Insomnia

Why the hell can’t I sleep anymore?

I used to sleep like a log. My problems started once my ex moved out. Well, that’s not true. I guess I would toss and turn during those last few months we were living together, because I couldn’t relax with him next to me. For the first two weeks after he moved out, I slept wonderfully. I even noticed I didn’t hug the far edge of the bed anymore; even in my sleep I wanted to be far from him.

But after those first weeks, I started waking up early. Way early. Like 4 a.m. After several weeks I bought OTC sleeping pills. But, mindful of my father’s addiction to sleeping pills during his drinking days, I was wary of taking any or using them too often.

Now my attitude is more like “F&*k it, I’m tired and I want to sleep.” But, if you’ve ever taken one of those pills, you know the side effects, like insane drowsiness the next morning. I took one Friday night and I swear it was about 2 p.m. before I fully woke up.

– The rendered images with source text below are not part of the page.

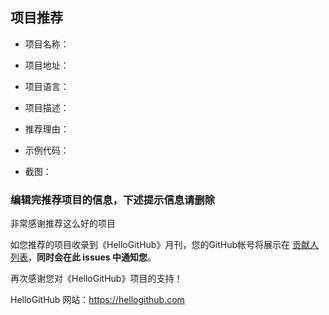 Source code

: ## 项目推荐
- 项目名称：

- 项目地址：

- 项目语言：

- 项目描述：

- 推荐理由：

- 示例代码：

- 截图：

### 编辑完推荐项目的信息，下述提示信息**请删除**
非常感谢推荐这么好的项目

如您推荐的项目收录到《HelloGitHub》月刊，您的GitHub帐号将展示在 [贡献人列表](https://github.com/521xueweihan/HelloGitHub/blob/master/contributors.md)，**同时会在此 issues 中通知您**。

再次感谢您对《HelloGitHub》项目的支持！

HelloGitHub 网站：https://hellogithub.com
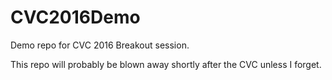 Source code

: # CVC2016Demo
Demo repo for CVC 2016 Breakout session.

This repo will probably be blown away shortly after the CVC unless I forget.

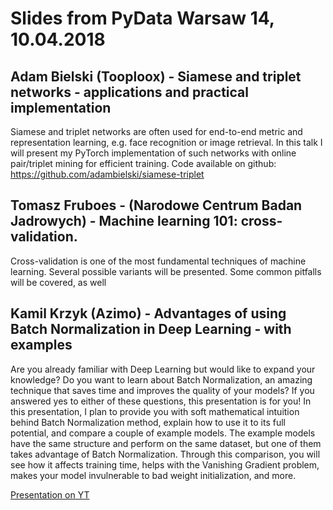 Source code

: # Slides from PyData Warsaw 14, 10.04.2018

## Adam Bielski (Tooploox) - Siamese and triplet networks - applications and practical implementation  
Siamese and triplet networks are often used for end-to-end metric and representation learning, e.g. face recognition or image retrieval. In this talk I will present my PyTorch implementation of such networks with online pair/triplet mining for efficient training. Code available on github: https://github.com/adambielski/siamese-triplet

## Tomasz Fruboes - (Narodowe Centrum Badan Jadrowych) - Machine learning 101: cross-validation.  
Cross-validation is one of the most fundamental techniques of machine learning. Several possible variants will be presented. Some common pitfalls will be covered, as well

## Kamil Krzyk (Azimo) - Advantages of using Batch Normalization in Deep Learning - with examples  
Are you already familiar with Deep Learning but would like to expand your knowledge? Do you want to learn about Batch Normalization, an amazing technique that saves time and improves the quality of your models? If you answered yes to either of these questions, this presentation is for you!
In this presentation, I plan to provide you with soft mathematical intuition behind Batch Normalization method, explain how to use it to its full potential, and compare a couple of example models. The example models have the same structure and perform on the same dataset, but one of them takes advantage of Batch Normalization. Through this comparison, you will see how it affects training time, helps with the Vanishing Gradient problem, makes your model invulnerable to bad weight initialization, and more.

[Presentation on YT](https://www.youtube.com/watch?v=9mI-viU9U0E)
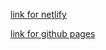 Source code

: [link for netlify](https://melodious-bublanina-c1b184.netlify.app/)


[link for github pages](https://93amrkakashi.github.io/weather-next/)
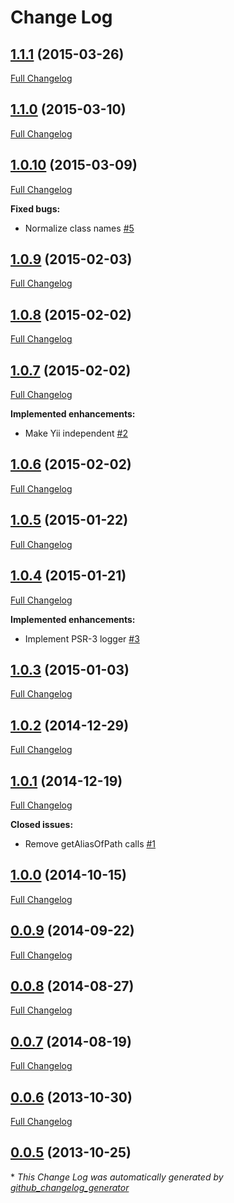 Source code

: # Change Log

## [1.1.1](https://github.com/Maslosoft/Signals/tree/1.1.1) (2015-03-26)

[Full Changelog](https://github.com/Maslosoft/Signals/compare/1.1.0...1.1.1)

## [1.1.0](https://github.com/Maslosoft/Signals/tree/1.1.0) (2015-03-10)

[Full Changelog](https://github.com/Maslosoft/Signals/compare/1.0.10...1.1.0)

## [1.0.10](https://github.com/Maslosoft/Signals/tree/1.0.10) (2015-03-09)

[Full Changelog](https://github.com/Maslosoft/Signals/compare/1.0.9...1.0.10)

**Fixed bugs:**

- Normalize class names [\#5](https://github.com/Maslosoft/Signals/issues/5)

## [1.0.9](https://github.com/Maslosoft/Signals/tree/1.0.9) (2015-02-03)

[Full Changelog](https://github.com/Maslosoft/Signals/compare/1.0.8...1.0.9)

## [1.0.8](https://github.com/Maslosoft/Signals/tree/1.0.8) (2015-02-02)

[Full Changelog](https://github.com/Maslosoft/Signals/compare/1.0.7...1.0.8)

## [1.0.7](https://github.com/Maslosoft/Signals/tree/1.0.7) (2015-02-02)

[Full Changelog](https://github.com/Maslosoft/Signals/compare/1.0.6...1.0.7)

**Implemented enhancements:**

- Make Yii independent [\#2](https://github.com/Maslosoft/Signals/issues/2)

## [1.0.6](https://github.com/Maslosoft/Signals/tree/1.0.6) (2015-02-02)

[Full Changelog](https://github.com/Maslosoft/Signals/compare/1.0.5...1.0.6)

## [1.0.5](https://github.com/Maslosoft/Signals/tree/1.0.5) (2015-01-22)

[Full Changelog](https://github.com/Maslosoft/Signals/compare/1.0.4...1.0.5)

## [1.0.4](https://github.com/Maslosoft/Signals/tree/1.0.4) (2015-01-21)

[Full Changelog](https://github.com/Maslosoft/Signals/compare/1.0.3...1.0.4)

**Implemented enhancements:**

- Implement PSR-3 logger [\#3](https://github.com/Maslosoft/Signals/issues/3)

## [1.0.3](https://github.com/Maslosoft/Signals/tree/1.0.3) (2015-01-03)

[Full Changelog](https://github.com/Maslosoft/Signals/compare/1.0.2...1.0.3)

## [1.0.2](https://github.com/Maslosoft/Signals/tree/1.0.2) (2014-12-29)

[Full Changelog](https://github.com/Maslosoft/Signals/compare/1.0.1...1.0.2)

## [1.0.1](https://github.com/Maslosoft/Signals/tree/1.0.1) (2014-12-19)

[Full Changelog](https://github.com/Maslosoft/Signals/compare/1.0.0...1.0.1)

**Closed issues:**

- Remove getAliasOfPath calls [\#1](https://github.com/Maslosoft/Signals/issues/1)

## [1.0.0](https://github.com/Maslosoft/Signals/tree/1.0.0) (2014-10-15)

[Full Changelog](https://github.com/Maslosoft/Signals/compare/0.0.9...1.0.0)

## [0.0.9](https://github.com/Maslosoft/Signals/tree/0.0.9) (2014-09-22)

[Full Changelog](https://github.com/Maslosoft/Signals/compare/0.0.8...0.0.9)

## [0.0.8](https://github.com/Maslosoft/Signals/tree/0.0.8) (2014-08-27)

[Full Changelog](https://github.com/Maslosoft/Signals/compare/0.0.7...0.0.8)

## [0.0.7](https://github.com/Maslosoft/Signals/tree/0.0.7) (2014-08-19)

[Full Changelog](https://github.com/Maslosoft/Signals/compare/0.0.6...0.0.7)

## [0.0.6](https://github.com/Maslosoft/Signals/tree/0.0.6) (2013-10-30)

[Full Changelog](https://github.com/Maslosoft/Signals/compare/0.0.5...0.0.6)

## [0.0.5](https://github.com/Maslosoft/Signals/tree/0.0.5) (2013-10-25)



\* *This Change Log was automatically generated by [github_changelog_generator](https://github.com/skywinder/Github-Changelog-Generator)*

But what do I do if I don’t plan ahead and don’t have at least eight hours to sleep? I’m screwed. Which is why it’s 12:40 a.m. and I’m typing this. I had ONE CAN of caffinated pop today and that was in the early afternoon. Otherwise, I just drank water and diet root beer. WTF? I’m only freakin’ 31. I’m too young to keep the hours of a senior citizen.

You know, I’m not sure which is worse, not being able to fall asleep or sleeping too much. Either way I feel like I’m missing out. At least my cats are pleased I’m awake at this hour.

Oh, I called Jesse Sunday evening. I must have stared at my phone for five minutes before I worked up the courage to dial his number. I’m glad I did, though. We talked for about 20 minutes; the conversation always seems so easy with him. He said he was very glad I called and that he would call me later this week. I think that he will, but at least if he doesn’t I won’t go through that insane thought process of “Was it because he didn’t think I was interested? Should I have called him” blah blah blah. Because who really knows what the hell to do??? I mean, we’ve gone out twice … do I keep waiting for him to ask me out? I think at least once more, I will. He said he went to bed really early Friday and then met up with a friend from h.s. Saturday night — I’m always worried that the guy I’m dating is seeing other women, while, of course, I’m too busy seeing what else is out there in case this one doesn’t work out. In the words of my friend Charlena, this is a prime example of the pot calling the kettle hot.

I am surprised at how comfortable I am with him, but it’s not in a wow, he’s such a nice guy way. It’s more of a wow, he’s so interesting and he seems to think that I am interesting kind of comfortable. Of course, I probably spent 25% of my time with him yesterday (a) checking him out, (b) wondering if he was going to kiss me, (c) wondering what kind of kisser he is or (d) wondering if he was checking me out. Okay, if you factor in the checking-him-out time, it was probably more than 25% lol.